Sorry for dragging this up from the basement but some comments have me confused.
It took a couple readings before it dawned on me a lot are not discussing the ICE unit.
On the 20/60 transducer (that the Ice version comes with) just what exactly is wrong with the 60 degree or should I say why would the standard (boat) transducer frequencies be “better” for ice fishing? I am not seeing why the ice ducer coming with only 20 and 60 is “unfortunate”.
No, I am not up to speed on the gazillion brands and units out there but I’ve been looking at this one for a double duty unit for ice and my small summer boat.

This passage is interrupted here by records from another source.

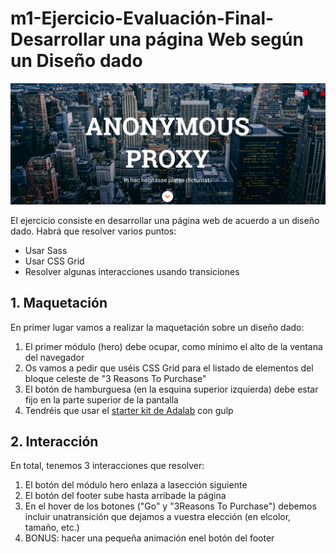 # m1-Ejercicio-Evaluación-Final-Desarrollar una página Web según un Diseño dado

![](_src/assets/images/captura.png)

El ejercicio consiste en desarrollar una página web de acuerdo a un diseño dado. Habrá que
resolver varios puntos:
- Usar Sass
- Usar CSS Grid
- Resolver algunas interacciones usando transiciones

## 1. Maquetación
En primer lugar vamos a realizar la maquetación sobre un diseño dado:
  1. El primer módulo (hero) debe ocupar, como mínimo el alto de la ventana del navegador
  2. Os vamos a pedir que uséis CSS Grid para el listado de elementos del bloque celeste de "3 Reasons To Purchase"
  3. El botón de hamburguesa (en la esquina superior izquierda) debe estar fijo en la parte superior de la pantalla
  4. Tendréis que usar el [starter kit de Adalab](https://github.com/Adalab/Adalab-web-starter-kit) con gulp

## 2. Interacción
En total, tenemos 3 interacciones que resolver:
  1. El botón del módulo hero enlaza a lasección siguiente
  2. El botón del footer sube hasta arribade la página
  3. En el hover de los botones ("Go" y "3Reasons To Purchase") debemos incluir unatransición
  que dejamos a vuestra elección (en elcolor, tamaño, etc.)
  4. BONUS: hacer una pequeña animación enel botón del footer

Another question is on the flasher mode (that I understand ONLY the ICE unit has?) is does the flasher mode have a zoom?
I’m horribly disappointed in HB’s description of the unit and lack of video(s) but some short ones are on youtube but a video showing the difference between units would be AWESOME.
I’m more thinking of buying the ICE version and going with a different transducer for summer…….but I’m up in the air on what I should get. I RARELY fish deeper than 20-25 feet and fish 10-15 90 percent of the time (open to change once I use a sonar LOL)
Again, sorry for dragging this back up but I’m flat confused about the whole summer/winter transducers being “better or worse”. I’d THINK a 60 degree (lower frequency) would be flat awesome for LOOKING in shallower water. Switching to the narrower one would be the option when fishing IF wanting to watch your jig.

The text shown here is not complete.